Fig. 4: STC1 regulates mitochondrial dynamics remodeling through ERK1/2-Drp1 axis.

A, B HUVECs were treated with rSTC1 for indicated times, and Drp1-Ser637 and Drp1-Ser616 protein levels were detected by Western blot (n = 3 independent experiments). Data are shown as means ± SD. *P < 0.05. C, D HUVECs were treated with rSTC1 for indicated times, and p-ERK1/2 protein levels were detected by Western blot (n = 3 independent experiments). Data are shown as means ± SD. *P < 0.05. E, F HUVECs were incubated with HG for 24 h or 48 h, and lysates were Western blotted for indicated proteins (n = 3 independent experiments).
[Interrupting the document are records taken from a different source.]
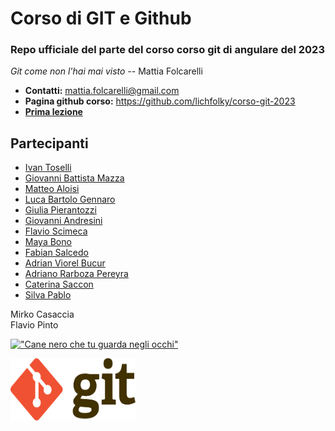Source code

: # Corso di GIT e Github

### Repo ufficiale del parte del corso corso git di angulare del 2023    

*Git come non l'hai mai visto* -- Mattia Folcarelli


* **Contatti:** mattia.folcarelli@gmail.com  
* **Pagina github corso:** https://github.com/lichfolky/corso-git-2023  
* [**Prima lezione**](2023-03-22.md)


## Partecipanti

- [Ivan Toselli]( https://github.com/Ivztoz8	)
- [Giovanni Battista Mazza](https://github.com/giovannimazza)	
- [Matteo Aloisi](	https://github.com/AloisiMatteo	)
- [Luca Bartolo Gennaro](  https://github.com/luca-gennaro)	
- [Giulia Pierantozzi]( https://github.com/giuliapi95)	
- [Giovanni Andresini]( https://github.com/AndresiniGiovanni) 
- [Flavio Scimeca]( https://github.com/FlavioScimeca)	
- [Maya Bono]( https://github.com/MayaSelena773	)
- [Fabian Salcedo]( https://github.com/FabianSalcedo3)	
- [Adrian Viorel Bucur](  https://github.com/rebooted943)	
- [Adriano Rarboza Pereyra]( https://github.com/adrianobarboza31)
- [Caterina Saccon]( https://github.com/kiakkierina	)
- [Silva Pablo](https://github.com/Pablo-Silva-imlav)

Mirko Casaccia  
Flavio Pinto  

[!["Cane nero che tu guarda negli occhi"](https://picsum.photos/id/237/200/300 "Cliccami!")](https://www.google.com)


<img src="Git-logo.svg" width="200" height="100">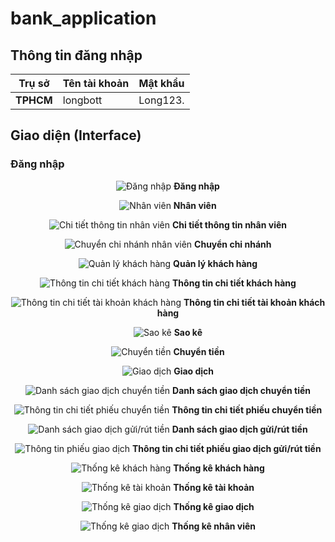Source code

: # bank_application

## Thông tin đăng nhập

| Trụ sở      | Tên tài khoản | Mật khẩu   |
|-----------------|---------------|------------|
| **TPHCM**       | longbott        | Long123.  |


## Giao diện (Interface)

### Đăng nhập

<p align="center">
  <img src="./img/Login.png" alt="Đăng nhập">
  <b>Đăng nhập</b>
</p>

<p align="center">
  <img src="./img/Employee.png" alt="Nhân viên">
  <b>Nhân viên</b>
</p>

<p align="center">
  <img src="./img/Update_Employee.png" alt="Chi tiết thông tin nhân viên">
  <b>Chi tiết thông tin nhân viên</b>
</p>

<p align="center">
  <img src="./img/TransferEmployeeBranches.png" alt="Chuyển chi nhánh nhân viên">
  <b>Chuyển chi nhánh</b>
</p>

<p align="center">
  <img src="./img/Customer.png" alt="Quản lý khách hàng">
  <b>Quản lý khách hàng</b>
</p>

<p align="center">
  <img src="./img/DetailedCustomerInformation.png" alt="Thông tin chi tiết khách hàng">
  <b>Thông tin chi tiết khách hàng</b>
</p>

<p align="center">
  <img src="./img/AccountDetails.png" alt="Thông tin chi tiết tài khoản khách hàng">
  <b>Thông tin chi tiết tài khoản khách hàng</b>
</p>

<p align="center">
  <img src="./img/statement.png" alt="Sao kê">
  <b>Sao kê</b>
</p>

<p align="center">
  <img src="./img/TransferMoney.png" alt="Chuyển tiền">
  <b>Chuyển tiền</b>
</p>

<p align="center">
  <img src="./img/Transaction.png" alt="Giao dịch">
  <b>Giao dịch</b>
</p>

<p align="center">
  <img src="./img/ListOfMoneyTransferTransactions.png" alt="Danh sách giao dịch chuyển tiền">
  <b>Danh sách giao dịch chuyển tiền</b>
</p>

<p align="center">
  <img src="./img/DetailedInformationOfTransferForm.png" alt="Thông tin chi tiết phiếu chuyển tiền">
  <b>Thông tin chi tiết phiếu chuyển tiền</b>
</p>

<p align="center">
  <img src="./img/ListOfDepositAndWithdrawalTransactions.png" alt="Danh sách giao dịch gửi/rút tiền">
  <b>Danh sách giao dịch gửi/rút tiền</b>
</p>

<p align="center">
  <img src="./img/TransactionSlipInformation.png" alt="Thông tin phiếu giao dịch">
  <b>Thông tin chi tiết phiếu giao dịch gửi/rút tiền</b>
</p>

<p align="center">
  <img src="./img/CustomerStatistics.png" alt="Thống kê khách hàng">
  <b>Thống kê khách hàng</b>
</p>

<p align="center">
  <img src="./img/AccountStatistics.png" alt="Thống kê tài khoản">
  <b>Thống kê tài khoản</b>
</p>

<p align="center">
  <img src="./img/TransactionStatistics.png" alt="Thống kê giao dịch">
  <b>Thống kê giao dịch</b>
</p>

<p align="center">
  <img src="./img/EmployeeStatistics.png" alt="Thống kê giao dịch">
  <b>Thống kê nhân viên</b>
</p>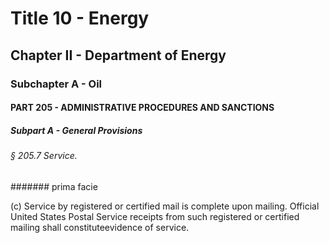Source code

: 
# Title 10 - Energy
## Chapter II - Department of Energy
### Subchapter A - Oil
#### PART 205 - ADMINISTRATIVE PROCEDURES AND SANCTIONS
##### Subpart A - General Provisions
###### § 205.7 Service.
####### prima facie

(c) Service by registered or certified mail is complete upon mailing. Official United States Postal Service receipts from such registered or certified mailing shall constituteevidence of service.
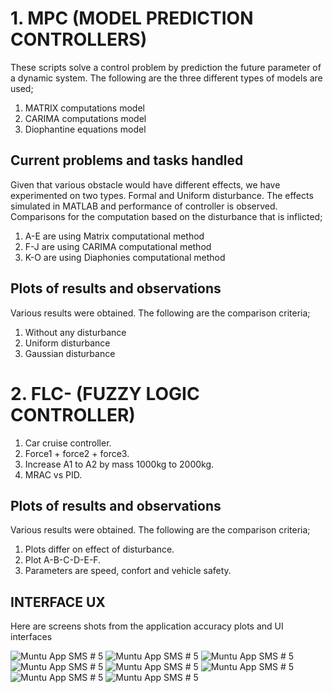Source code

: # 1. MPC (MODEL PREDICTION CONTROLLERS)

These scripts solve a control problem by prediction the future parameter of a dynamic system.  The following are the three different types of models are used; 
1. MATRIX computations model
2. CARIMA computations model
3. Diophantine equations model

## Current problems and tasks handled

Given that various obstacle would have different effects, we have experimented on two types.  Formal and Uniform disturbance. The effects simulated in MATLAB and performance of controller is observed. Comparisons for the computation based on the disturbance that is inflicted;
1. A-E are using Matrix computational method
2. F-J are using CARIMA  computational method
3. K-O are using Diaphonies computational method

## Plots of results and observations

Various results were obtained. The following are the comparison criteria;
1. Without any disturbance
2. Uniform disturbance
3. Gaussian disturbance

# 2.  FLC- (FUZZY LOGIC CONTROLLER)

1. Car cruise controller.
2. Force1 + force2 + force3.
3. Increase A1 to A2 by mass 1000kg to 2000kg.
4. MRAC vs PID.

## Plots of results and observations

Various results were obtained. The following are the comparison criteria;

1. Plots differ on effect of disturbance.
2. Plot A-B-C-D-E-F.
3. Parameters are speed, confort and vehicle safety.


## INTERFACE UX
Here are screens shots from the application accuracy plots and UI interfaces

![ Muntu App SMS      # 5 ](https://github.com/LINOSNCHENA/Monitoring-Fuzzy-Logic-Controller/blob/master/uxDP/MATLAB/page%20(1).png)
![ Muntu App SMS      # 5 ](https://github.com/LINOSNCHENA/Monitoring-Fuzzy-Logic-Controller/blob/master/uxDP/MATLAB/page%20(2).png)
![ Muntu App SMS      # 5 ](https://github.com/LINOSNCHENA/Monitoring-Fuzzy-Logic-Controller/blob/master/uxDP/MATLAB/page%20(3).png)
![ Muntu App SMS      # 5 ](https://github.com/LINOSNCHENA/Monitoring-Fuzzy-Logic-Controller/blob/master/uxDP/MATLAB/page%20(4).png)
![ Muntu App SMS      # 5 ](https://github.com/LINOSNCHENA/Monitoring-Fuzzy-Logic-Controller/blob/master/uxDP/MATLAB/page%20(5).png)
![ Muntu App SMS      # 5 ](https://github.com/LINOSNCHENA/Monitoring-Fuzzy-Logic-Controller/blob/master/uxDP/MATLAB/page%20(6).png)
![ Muntu App SMS      # 5 ](https://github.com/LINOSNCHENA/Monitoring-Fuzzy-Logic-Controller/blob/master/uxDP/MATLAB/page%20(7).png)
![ Muntu App SMS      # 5 ](https://github.com/LINOSNCHENA/Monitoring-Fuzzy-Logic-Controller/blob/master/uxDP/MATLAB/page%20(8).png)
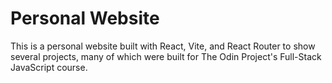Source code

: # Personal Website

This is a personal website built with React, Vite, and React Router to show several projects, many of which were built for The Odin Project's Full-Stack JavaScript course.
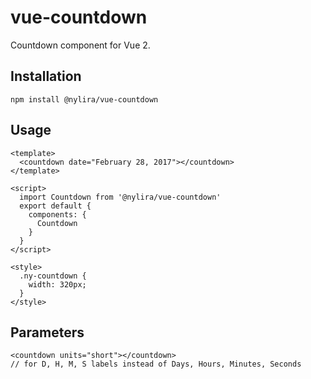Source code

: # vue-countdown
Countdown component for Vue 2.

## Installation

    npm install @nylira/vue-countdown

## Usage

    <template>
      <countdown date="February 28, 2017"></countdown>
    </template>

    <script>
      import Countdown from '@nylira/vue-countdown'
      export default {
        components: {
          Countdown
        }
      }
    </script>

    <style>
      .ny-countdown {
        width: 320px;
      }
    </style>

## Parameters

    <countdown units="short"></countdown>
    // for D, H, M, S labels instead of Days, Hours, Minutes, Seconds
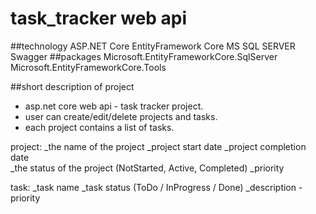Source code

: # task_tracker web api
##technology
ASP.NET Core
EntityFramework Core
MS SQL SERVER
Swagger
##packages
Microsoft.EntityFrameworkCore.SqlServer
Microsoft.EntityFrameworkCore.Tools

##short description of project
- asp.net core web api - task tracker project.
- user can create/edit/delete projects and tasks.
- each project contains a list of tasks.

project:
_the name of the project
_project start date
_project completion date	
_the status of the project (NotStarted, Active, Completed)
_priority

task:
_task name
_task status (ToDo / InProgress / Done)
_description
-priority

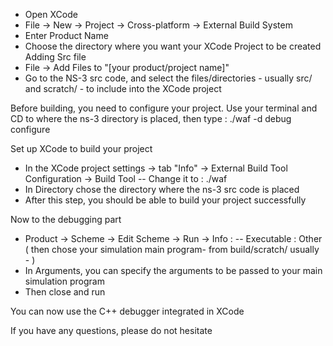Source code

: - Open XCode
- File -> New -> Project -> Cross-platform -> External Build System
- Enter Product Name
- Choose the directory where you want your XCode Project to be created
Adding Src file
- File -> Add Files to "[your product/project name]"
- Go to the NS-3 src code, and select the files/directories - usually src/ and scratch/ - to include into the XCode project

Before building, you need to configure your project. Use your terminal and CD to where the ns-3 directory is placed, then type :
./waf -d debug configure

Set up XCode to build your project
- In the XCode project settings -> tab "Info" -> External Build Tool Configuration -> Build Tool
-- Change it to : ./waf
- In Directory chose the directory where the ns-3 src code is placed
- After this step, you should be able to build your project successfully 

Now to the debugging part

- Product -> Scheme -> Edit Scheme -> Run -> Info :
-- Executable : Other ( then chose your simulation main program- from build/scratch/ usually - )
- In Arguments, you can specify the arguments to be passed to your main simulation program
- Then close and run

You can now use the C++ debugger integrated in XCode

If you have any questions, please do not hesitate
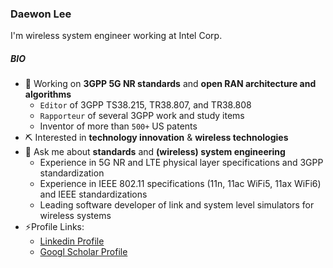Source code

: ### Daewon Lee

I'm wireless system engineer working at Intel Corp.

##### BIO

- 🔭 Working on **3GPP 5G NR standards** and **open RAN architecture and algorithms**
  - `Editor` of 3GPP TS38.215, TR38.807, and TR38.808
  - `Rapporteur` of several 3GPP work and study items
  - Inventor of more than `500+` US patents
- ⛏️ Interested in **technology innovation** & **wireless technologies**
- 💬 Ask me about **standards** and **(wireless) system engineering**
  - Experience in 5G NR and LTE physical layer specifications and 3GPP standardization
  - Experience in IEEE 802.11 specifications (11n, 11ac WiFi5, 11ax WiFi6) and IEEE standardizations
  - Leading software developer of link and system level simulators for wireless systems
- ⚡Profile Links:
  - [Linkedin Profile](https://www.linkedin.com/in/daewonlee/)
  - [Googl Scholar Profile](http://scholar.google.com/citations?user=ATQTFRAAAAAJ&hl)

<!--
**daewon-lee/daewon-lee** is a ✨ _special_ ✨ repository because its `README.md` (this file) appears on your GitHub profile.
Here are some ideas to get you started:
-->
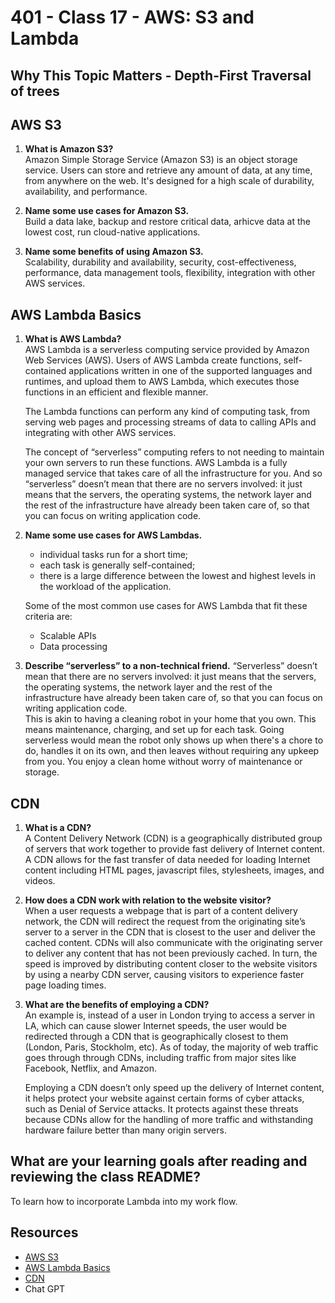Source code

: # 401 - Class 17 - AWS: S3 and Lambda

## Why This Topic Matters - Depth-First Traversal of trees

## AWS S3

1. **What is Amazon S3?**  
    Amazon Simple Storage Service (Amazon S3) is an object storage service. Users can store and retrieve any amount of data, at any time, from anywhere on the web. It's designed for a high scale of durability, availability, and performance.  

2. **Name some use cases for Amazon S3.**  
    Build a data lake, backup and restore critical data, arhicve data at the lowest cost, run cloud-native applications.  

3. **Name some benefits of using Amazon S3.**  
    Scalability, durability and availability, security, cost-effectiveness, performance, data management tools, flexibility, integration with other AWS services.

## AWS Lambda Basics

1. **What is AWS Lambda?**  
    AWS Lambda is a serverless computing service provided by Amazon Web Services (AWS). Users of AWS Lambda create functions, self-contained applications written in one of the supported languages and runtimes, and upload them to AWS Lambda, which executes those functions in an efficient and flexible manner.

    The Lambda functions can perform any kind of computing task, from serving web pages and processing streams of data to calling APIs and integrating with other AWS services.

    The concept of “serverless” computing refers to not needing to maintain your own servers to run these functions. AWS Lambda is a fully managed service that takes care of all the infrastructure for you. And so “serverless” doesn’t mean that there are no servers involved: it just means that the servers, the operating systems, the network layer and the rest of the infrastructure have already been taken care of, so that you can focus on writing application code.  

2. **Name some use cases for AWS Lambdas.**  
    - individual tasks run for a short time;
    - each task is generally self-contained;
    - there is a large difference between the lowest and highest levels in the workload of the application.

    Some of the most common use cases for AWS Lambda that fit these criteria are:
    - Scalable APIs
    - Data processing

3. **Describe “serverless” to a non-technical friend.**
     “Serverless” doesn’t mean that there are no servers involved: it just means that the servers, the operating systems, the network layer and the rest of the infrastructure have already been taken care of, so that you can focus on writing application code.  
     This is akin to having a cleaning robot in your home that you own.  This means maintenance, charging, and set up for each task. Going serverless would mean the robot only shows up when there's a chore to do, handles it on its own, and then leaves without requiring any upkeep from you.  You enjoy a clean home without worry of maintenance or storage.

## CDN

1. **What is a CDN?**  
    A Content Delivery Network (CDN) is a geographically distributed group of servers that work together to provide fast delivery of Internet content. A CDN allows for the fast transfer of data needed for loading Internet content including HTML pages, javascript files, stylesheets, images, and videos.  

2. **How does a CDN work with relation to the website visitor?**  
    When a user requests a webpage that is part of a content delivery network, the CDN will redirect the request from the originating site’s server to a server in the CDN that is closest to the user and deliver the cached content. CDNs will also communicate with the originating server to deliver any content that has not been previously cached. In turn, the speed is improved by distributing content closer to the website visitors by using a nearby CDN server, causing visitors to experience faster page loading times.  
  
3. **What are the benefits of employing a CDN?**  
    An example is, instead of a user in London trying to access a server in LA, which can cause slower Internet speeds, the user would be redirected through a CDN that is geographically closest to them (London, Paris, Stockholm, etc). As of today, the majority of web traffic goes through through CDNs, including traffic from major sites like Facebook, Netflix, and Amazon.

    Employing a CDN doesn’t only speed up the delivery of Internet content, it helps protect your website against certain forms of cyber attacks, such as Denial of Service attacks. It protects against these threats because CDNs allow for the handling of more traffic and withstanding hardware failure better than many origin servers.

## What are your learning goals after reading and reviewing the class README?

To learn how to incorporate Lambda into my work flow.

## Resources

- [AWS S3](https://aws.amazon.com/s3/)
- [AWS Lambda Basics](https://www.serverless.com/aws-lambda)
- [CDN](https://cyberhoot.com/cybrary/content-delivery-network-cdn/)
- Chat GPT
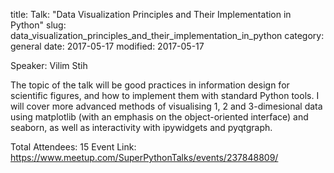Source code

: title: Talk: "Data Visualization Principles and Their Implementation in Python"
slug: data_visualization_principles_and_their_implementation_in_python
category: general
date: 2017-05-17
modified: 2017-05-17

Speaker: Vilim Stih

The topic of the talk will be good practices in information design for scientific figures, and how to implement them with standard Python tools. I will cover more advanced methods of visualising 1, 2 and 3-dimesional data using matplotlib (with an emphasis on the object-oriented interface) and seaborn, as well as interactivity with ipywidgets and pyqtgraph.

Total Attendees: 15
Event Link: https://www.meetup.com/SuperPythonTalks/events/237848809/

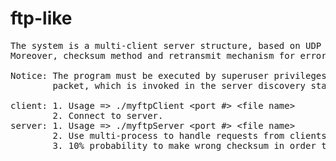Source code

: # ftp-like
<pre>
The system is a multi-client server structure, based on UDP protocol stop-and-wait process, file transmission program. 
Moreover, checksum method and retransmit mechanism for error control are implemented.

Notice: The program must be executed by superuser privileges. In addition, the client host must have a default gw for the broadcasting 
        packet, which is invoked in the server discovery stage.

client: 1. Usage => ./myftpClient &ltport #&gt &ltfile name&gt 
        2. Connect to server.  
server: 1. Usage => ./myftpServer &ltport #&gt &ltfile name&gt  
        2. Use multi-process to handle requests from clients.  
        3. 10% probability to make wrong checksum in order to test the reaction of client and the retransmission of server.
</pre>
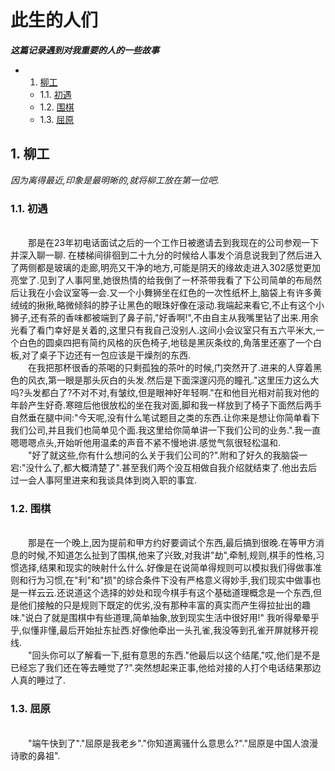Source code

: <h1>此生的人们</h1> 

***这篇记录遇到对我重要的人的一些故事***

* 1. [柳工](#first)
    * 1.1. [初遇](#firstPOne)
    * 1.2. [围棋](#firstPTwo)
    * 1.3. [屈原](#firstPThree)


## 1. <a name='first'></a> 柳工
*因为离得最近,印象是最明晰的,就将柳工放在第一位吧.*

### 1.1. <a name='firstPOne'></a> 初遇

<br>&emsp;&emsp;那是在23年初电话面试之后的一个工作日被邀请去到我现在的公司参观一下并深入聊一聊. 在楼梯间徘徊到二十九分的时候给人事发个消息说我到了然后进入了两侧都是玻璃的走廊,明亮又干净的地方,可能是阴天的缘故走进入302感觉更加亮堂了.见到了人事阿里,她很热情的给我倒了一杯茶带我看了下公司简单的布局然后让我在小会议室等一会.又一个小舞狮坐在红色的一次性纸杯上,脑袋上有许多黄绒绒的揪揪,略微倾斜的脖子让黑色的眼珠好像在滚动.我端起来看它,不止有这个小狮子,还有茶的香味都被端到了鼻子前,"好香啊!",不由自主从我嘴里钻了出来.用余光看了看门幸好是关着的,这里只有我自己没别人.这间小会议室只有五六平米大,一个白色的圆桌四把有简约风格的灰色椅子,地毯是黑灰条纹的,角落里还塞了一个白板,对了桌子下边还有一包应该是干燥剂的东西.
<br>&emsp;&emsp;在我把那杯很香的茶喝的只剩孤独的茶叶的时候,门突然开了.进来的人穿着黑色的风衣,第一眼是那头灰白的头发.然后是下面深邃闪亮的瞳孔."这里压力这么大吗?头发都白了?不对不对,有皱纹,但是眼神好年轻啊."在和他目光相对前我对他的年龄产生好奇.寒暄后他很放松的坐在我对面,脚和我一样放到了椅子下面然后两手自然垂在腿中间:"今天呢,没有什么笔试题目之类的东西.让你来是想让你简单看下我们公司,并且我们也简单见个面.我这里给你简单讲一下我们公司的业务.".我一直嗯嗯嗯点头,开始听他用温柔的声音不紧不慢地讲.感觉气氛很轻松温和.
<br>&emsp;&emsp;"好了就这些,你有什么想问的么关于我们公司的?".附和了好久的我脑袋一宕:"没什么了,都大概清楚了".甚至我们两个没互相做自我介绍就结束了.他出去后过一会人事阿里进来和我谈具体到岗入职的事宜. 


### 1.2. <a name='firstPTwo'></a> 围棋

<br>&emsp;&emsp;那是在一个晚上,因为提前和甲方约好要调试个东西,最后搞到很晚.在等甲方消息的时候,不知道怎么扯到了围棋,他来了兴致,对我讲"劫",牵制,规则,棋手的性格,习惯选择,结果和现实的映射什么什么.好像是在说简单得规则可以模拟我们得做事准则和行为习惯,在"利"和"损"的综合条件下没有严格意义得妙手,我们现实中做事也是一样云云.还说道这个选择的妙处和现今棋手有这个基础道理概念是一个东西,但是他们接触的只是规则下既定的优劣,没有那种丰富的真实而产生得拉扯出的趣味."说白了就是围棋中有些道理,简单抽象,放到现实生活中很好用!" 我听得晕晕乎乎,似懂非懂,最后开始扯东扯西.好像他牵出一头孔雀,我没等到孔雀开屏就移开视线.
<br>&emsp;&emsp;"回头你可以了解看一下,挺有意思的东西."他最后以这个结尾,"哎,他们是不是已经忘了我们还在等去睡觉了?".突然想起来正事,他给对接的人打个电话结果那边人真的睡过了.



### 1.3. <a name='firstPThree'></a> 屈原

<br>&emsp;&emsp;"端午快到了"."屈原是我老乡"."你知道离骚什么意思么?"."屈原是中国人浪漫诗歌的鼻祖".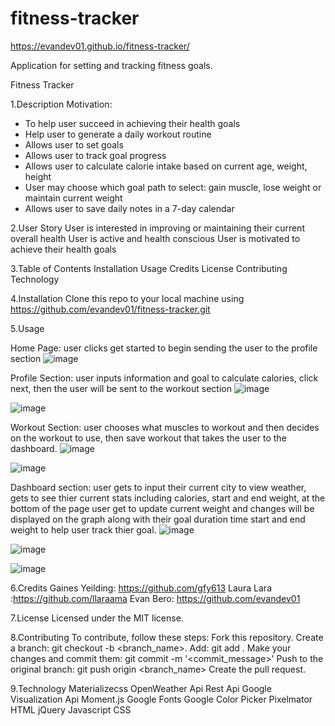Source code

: # fitness-tracker
https://evandev01.github.io/fitness-tracker/

Application for setting and tracking fitness goals.

Fitness Tracker

1.Description
Motivation: 
* To help user succeed in achieving their health goals
* Help user to generate a  daily workout routine
* Allows user to set goals
* Allows user to track goal progress
* Allows user to calculate calorie intake based on current age, weight, height
* User may choose which goal path to select: gain muscle, lose weight or maintain current weight
* Allows user to save daily notes in a 7-day calendar


2.User Story
User is interested in improving or maintaining their current overall health
User is active and health conscious
User is motivated to achieve their health goals

3.Table of Contents 
Installation
Usage
Credits
License
Contributing 
Technology

4.Installation
Clone this repo to your local machine using https://github.com/evandev01/fitness-tracker.git

5.Usage

Home Page: user clicks get started to begin sending the user to the profile section 
![image](https://user-images.githubusercontent.com/62354759/84456108-2efc1680-ac2d-11ea-89ae-bcfa90cc6394.png)

Profile Section: user inputs information and goal to calculate calories, click next, then the user will be sent to the workout section
![image](https://user-images.githubusercontent.com/62354759/84456481-0de7f580-ac2e-11ea-8c00-4ff6c4e5c76d.png)


![image](https://user-images.githubusercontent.com/62354759/84456494-16403080-ac2e-11ea-8530-04677dbbb62f.png)

Workout Section: user chooses what muscles to workout and then decides on the workout to use, then save workout that takes the user to the dashboard.
![image](https://user-images.githubusercontent.com/62354759/84456511-1f310200-ac2e-11ea-8fce-a44012c46379.png)



![image](https://user-images.githubusercontent.com/62354759/84456533-2e17b480-ac2e-11ea-8160-5750d8a793d7.png)

Dashboard section: user gets to input their current city to view weather, gets to see thier current stats including calories, start and end weight, at the bottom of the page user get to update current weight and changes will be displayed on the graph along with their goal duration time start and end weight to help user track thier goal.
![image](https://user-images.githubusercontent.com/62354759/84457792-8bf9cb80-ac31-11ea-8249-9a1ab470513c.png)

![image](https://user-images.githubusercontent.com/62354759/84456572-4d164680-ac2e-11ea-8c95-32289c438f2b.png)

![image](https://user-images.githubusercontent.com/62354759/84456582-58697200-ac2e-11ea-9822-9f5fc7d641fc.png)




6.Credits
Gaines Yeilding: https://github.com/gfy613
Laura Lara :https://github.com/llaraama
Evan Bero: https://github.com/evandev01

7.License
Licensed under the MIT license.

8.Contributing
To contribute, follow these steps:
Fork this repository.
Create a branch: git checkout -b <branch_name>.
Add: git add .
Make your changes and commit them: git commit -m '<commit_message>'
Push to the original branch: git push origin <branch_name>
Create the pull request.


9.Technology
Materializecss
OpenWeather Api
Rest Api
Google Visualization Api
Moment.js
Google Fonts
Google Color Picker
Pixelmator
HTML
jQuery
Javascript
CSS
Data are shown as means ± SD. (*P < 0.05 vs. Conn, ^&P < 0.05 vs. HG24h) G–I HUVECs were incubated with HG in the presence or absence of PD98059 (10 μM) for 48 h, and lysates were Western blotted for indicated proteins (n = 3 independent experiments). Data are shown as means ± SD. *P < 0.05. J, K Representative Western blots and bar graphs of Drp1 of mitochondrial fractions obtained from HUVECs in each group (n = 5 independent experiments). Data are shown as means ± SD. *P < 0.05. L–N MSCs transfected with scrambled or STC1-specific siRNA were co-cultured with HUVECs in medium containing HG, representative Western blots and densitometry analysis of p-Drp1 and p-ERK1/2 levels in each group (n = 3 independent experiments). Data are shown as means ± SD. *P < 0.05. O–Q, HUVECs were exposed to HG with or without rSTC1, control IgG or anti-STC1 antibodies were added to the HUVECs, and lysates were Western blotted for indicated proteins (n = 3 independent experiments). R, S Representative Western blots and bar graphs of Drp1 in mitochondrial fractions obtained from HUVECs in each group (n = 5 independent experiments). Data are shown as means ± SD. *P < 0.05. Data were analyzed using one-way ANOVA with Tukey’s post hoc test.